AIM OF THE EXERCISE =
Only the lines below starting at the one containing "<td>Song Difficulty</td>" and ending at the one containing "#### Events Packet" belong in the answer, each copied exactly.
+++ RECORDS TO USE +++
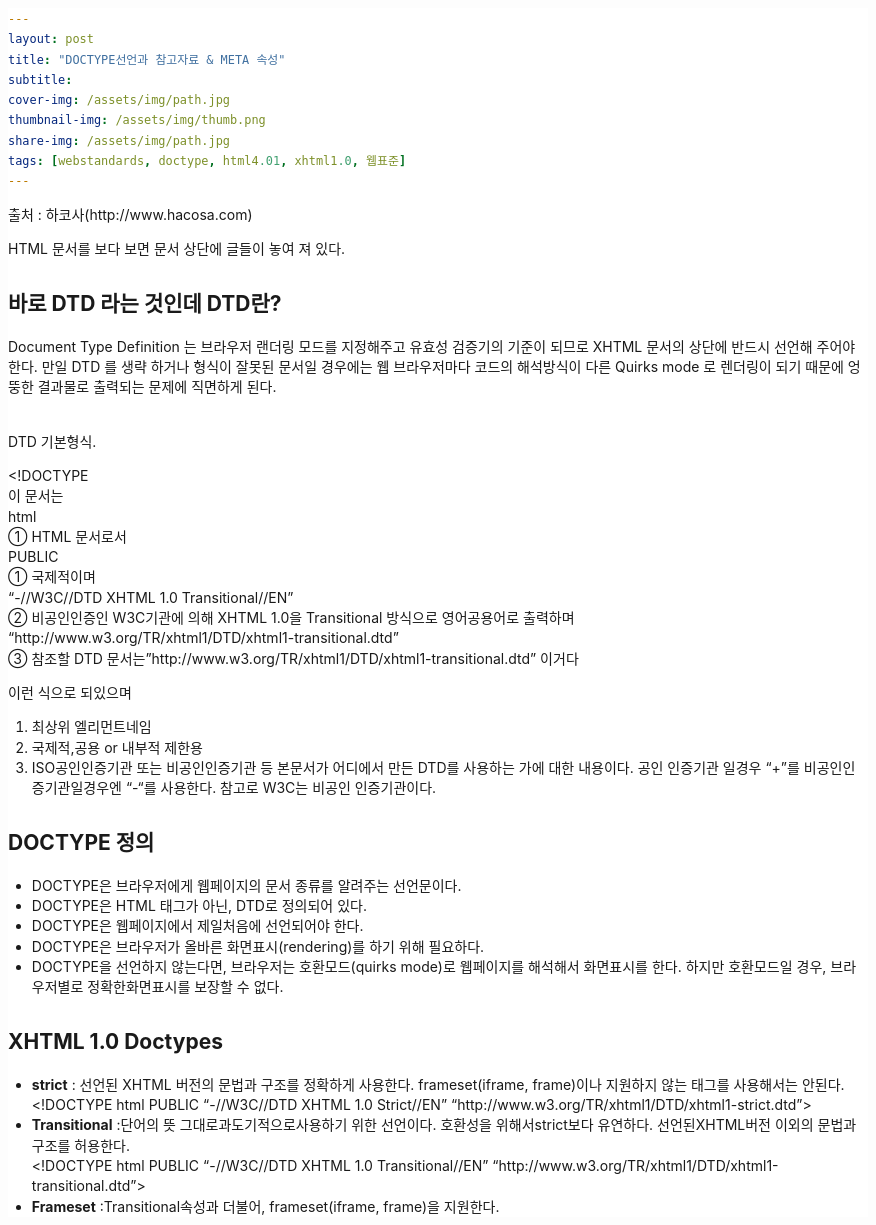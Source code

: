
 ```yaml
---
layout: post
title: "DOCTYPE선언과 참고자료 & META 속성"
subtitle: 
cover-img: /assets/img/path.jpg
thumbnail-img: /assets/img/thumb.png
share-img: /assets/img/path.jpg
tags: [webstandards, doctype, html4.01, xhtml1.0, 웹표준]
---
```


<div>
	<p>출처 : 하코사(http://www.hacosa.com)</p>
    <p>HTML 문서를 보다 보면 문서 상단에 글들이 놓여 져 있다.</p>
    <h2>바로 DTD 라는 것인데 DTD란?</h2>
    <p><span class="impt">Document Type Definition 는 브라우저 랜더링 모드를 지정해주고 유효성 검증기의 기준</span>이 되므로 XHTML 문서의 상단에 반드시 선언해 주어야 한다. 만일 DTD 를 생략 하거나 형식이 잘못된 문서일 경우에는 웹 브라우저마다 코드의 해석방식이 다른 Quirks mode 로 렌더링이 되기 때문에 엉뚱한 결과물로 출력되는 문제에 직면하게 된다.</p>
    <p><span id="more-15"></span><br>
    DTD 기본형식.</p>
    <p class="box">
    &lt;!DOCTYPE<br>
     <span class="impt2">이 문서는</span><br>
     html<br>
     ① <span class="impt2">HTML 문서로서</span><br>
     PUBLIC<br>
     ① <span class="impt2">국제적이며</span><br>
     “-//W3C//DTD XHTML 1.0 Transitional//EN”<br>
     ② <span class="impt2">비공인인증인 W3C기관에 의해 XHTML 1.0을 Transitional 방식으로 영어공용어로 출력하며</span><br>
     “http://www.w3.org/TR/xhtml1/DTD/xhtml1-transitional.dtd”<br>
     ③ <span class="impt2">참조할 DTD 문서는”http://www.w3.org/TR/xhtml1/DTD/xhtml1-transitional.dtd” 이거다</span>
    </p>
    <p>이런 식으로 되있으며</p>
    <ol>
    <li>최상위 엘리먼트네임</li>
    <li>국제적,공용 or 내부적 제한용</li>
    <li>ISO공인인증기관 또는 비공인인증기관 등 본문서가 어디에서 만든 DTD를 사용하는 가에 대한 내용이다. 공인 인증기관 일경우 “+”를 비공인인증기관일경우엔 “-“를 사용한다. 참고로 W3C는 비공인 인증기관이다.</li>
    </ol>
    <h2>DOCTYPE 정의</h2>
    <ul>
    <li>DOCTYPE은 브라우저에게 웹페이지의 문서 종류를 알려주는 선언문이다.</li>
    <li>DOCTYPE은 HTML 태그가 아닌, DTD로 정의되어 있다.</li>
    <li>DOCTYPE은 웹페이지에서 제일처음에 선언되어야 한다.</li>
    <li>DOCTYPE은 브라우저가 올바른 화면표시(rendering)를 하기 위해 필요하다.</li>
    <li>DOCTYPE을 선언하지 않는다면, 브라우저는 호환모드(quirks mode)로 웹페이지를 해석해서 화면표시를 한다. 하지만 호환모드일 경우, 브라우저별로 정확한화면표시를 보장할 수 없다.</li>
    </ul>
    <h2>XHTML 1.0 Doctypes</h2>
    <ul>
    <li><strong>strict</strong> : 선언된 XHTML 버전의 문법과 구조를 정확하게 사용한다. frameset(iframe, frame)이나 지원하지 않는 태그를 사용해서는 안된다.<br>
             &lt;!DOCTYPE html PUBLIC “-//W3C//DTD XHTML 1.0 Strict//EN” “http://www.w3.org/TR/xhtml1/DTD/xhtml1-strict.dtd”&gt;
    </li>
    <li><strong>Transitional</strong> :단어의 뜻 그대로과도기적으로사용하기 위한 선언이다. 호환성을 위해서strict보다 유연하다. 선언된XHTML버전 이외의 문법과 구조를 허용한다.<br>
             &lt;!DOCTYPE html PUBLIC “-//W3C//DTD XHTML 1.0 Transitional//EN” “http://www.w3.org/TR/xhtml1/DTD/xhtml1-transitional.dtd”&gt;
    </li>
    <li><strong>Frameset</strong> :Transitional속성과 더불어, frameset(iframe, frame)을 지원한다.<br>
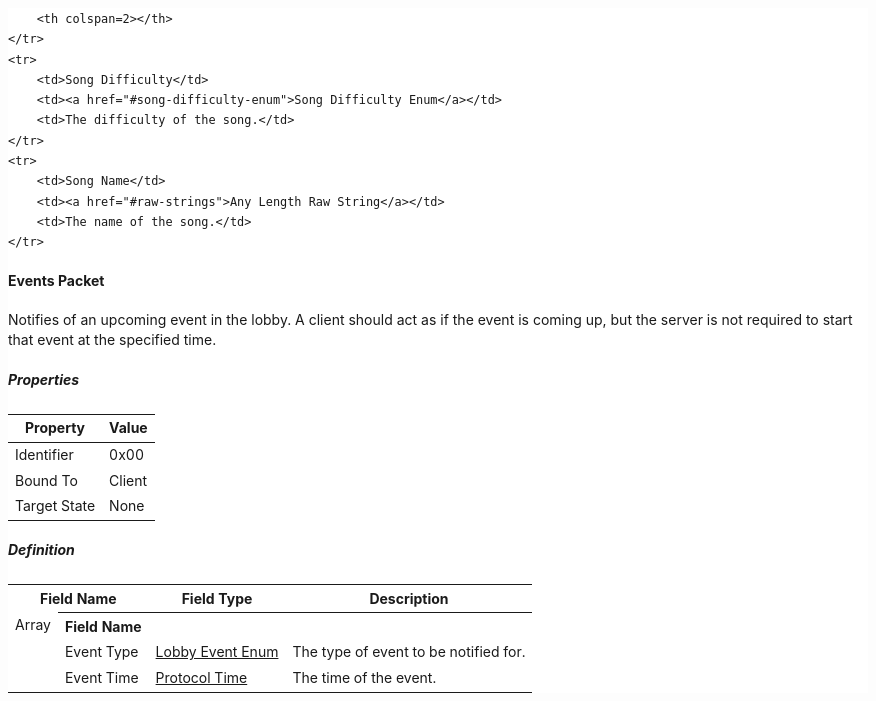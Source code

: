 		<th colspan=2></th>
	</tr>
	<tr>
		<td>Song Difficulty</td>
		<td><a href="#song-difficulty-enum">Song Difficulty Enum</a></td>
		<td>The difficulty of the song.</td>
	</tr>
	<tr>
		<td>Song Name</td>
		<td><a href="#raw-strings">Any Length Raw String</a></td>
		<td>The name of the song.</td>
	</tr>
</table>

#### Events Packet
Notifies of an upcoming event in the lobby. A client should act as if the event is coming up, but the server is not required to start that event at the specified time.

##### Properties
| Property     | Value  |
| ------------ | ------ |
| Identifier   | 0x00   |
| Bound To     | Client |
| Target State | None   |

##### Definition
<table>
	<tr>
		<th colspan=2>Field Name</th>
		<th>Field Type</th>
		<th>Description</th>
	</tr>
	<tr>
		<td rowspan=3>Array</td>
		<th>Field Name</th>
		<th colspan=2></th>
	</tr>
	<tr>
		<td>Event Type</td>
		<td><a href="#lobby-event-enum">Lobby Event Enum</a></td>
		<td>The type of event to be notified for.</td>
	</tr>
	<tr>
		<td>Event Time</td>
		<td><a href="#protocol-time">Protocol Time</a></td>
		<td>The time of the event.</td>
	</tr>
</table>



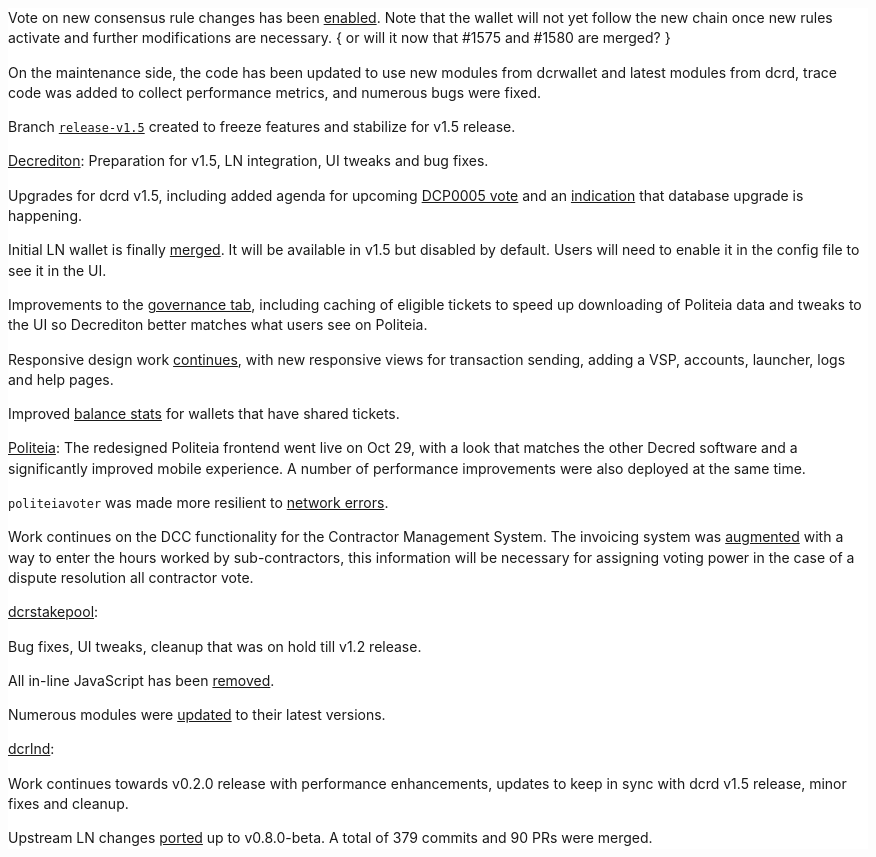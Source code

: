 Vote on new consensus rule changes has been [enabled](https://github.com/decred/dcrwallet/pull/1574). Note that the wallet will not yet follow the new chain once new rules activate and further modifications are necessary. { or will it now that #1575 and #1580 are merged? }

On the maintenance side, the code has been updated to use new modules from dcrwallet and latest modules from dcrd, trace code was added to collect performance metrics, and numerous bugs were fixed.

Branch [`release-v1.5`](https://github.com/decred/dcrwallet/commits/release-v1.5) created to freeze features and stabilize for v1.5 release.

[Decrediton](https://github.com/decred/decrediton): Preparation for v1.5, LN integration, UI tweaks and bug fixes.

Upgrades for dcrd v1.5, including added agenda for upcoming [DCP0005 vote](https://github.com/decred/decrediton/pull/2219) and an [indication](https://github.com/decred/decrediton/pull/2228) that database upgrade is happening. 

Initial LN wallet is finally [merged](https://github.com/decred/decrediton/pull/2107). It will be available in v1.5 but disabled by default. Users will need to enable it in the config file to see it in the UI.

Improvements to the [governance tab](https://github.com/decred/decrediton/pull/2203), including caching of eligible tickets to speed up downloading of Politeia data and tweaks to the UI so Decrediton better matches what users see on Politeia.

Responsive design work [continues](https://github.com/decred/decrediton/pulls?q=is%3Apr+merged%3A2019-10-01..2019-10-31+responsive), with new responsive views for transaction sending, adding a VSP, accounts, launcher, logs and help pages.

Improved [balance stats](https://github.com/decred/decrediton/pull/2217) for wallets that have shared tickets.

[Politeia](https://github.com/decred/politeia): The redesigned Politeia frontend went live on Oct 29, with a look that matches the other Decred software and a significantly improved mobile experience. A number of performance improvements were also deployed at the same time.

`politeiavoter` was made more resilient to [network errors](https://github.com/decred/politeia/pull/1022).

Work continues on the DCC functionality for the Contractor Management System. The invoicing system was [augmented](https://github.com/decred/politeia/pull/1023) with a way to enter the hours worked by sub-contractors, this information will be necessary for assigning voting power in the case of a dispute resolution all contractor vote. 

[dcrstakepool](https://github.com/decred/dcrstakepool):

Bug fixes, UI tweaks, cleanup that was on hold till v1.2 release.

All in-line JavaScript has been [removed](https://github.com/decred/dcrstakepool/pull/560). 

Numerous modules were [updated](https://github.com/decred/dcrstakepool/pull/554) to their latest versions. 

[dcrlnd](https://github.com/decred/dcrlnd):

Work continues towards v0.2.0 release with performance enhancements, updates to keep in sync with dcrd v1.5 release, minor fixes and cleanup.

Upstream LN changes [ported](https://github.com/decred/dcrlnd/pull/42) up to v0.8.0-beta. A total of 379 commits and 90 PRs were merged.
+++
ANSWER SPACE =
		<td>Song Difficulty</td>
		<td><a href="#song-difficulty-enum">Song Difficulty Enum</a></td>
		<td>The difficulty of the song.</td>
	</tr>
	<tr>
		<td>Song Name</td>
		<td><a href="#raw-strings">Any Length Raw String</a></td>
		<td>The name of the song.</td>
	</tr>
</table>

#### Events Packet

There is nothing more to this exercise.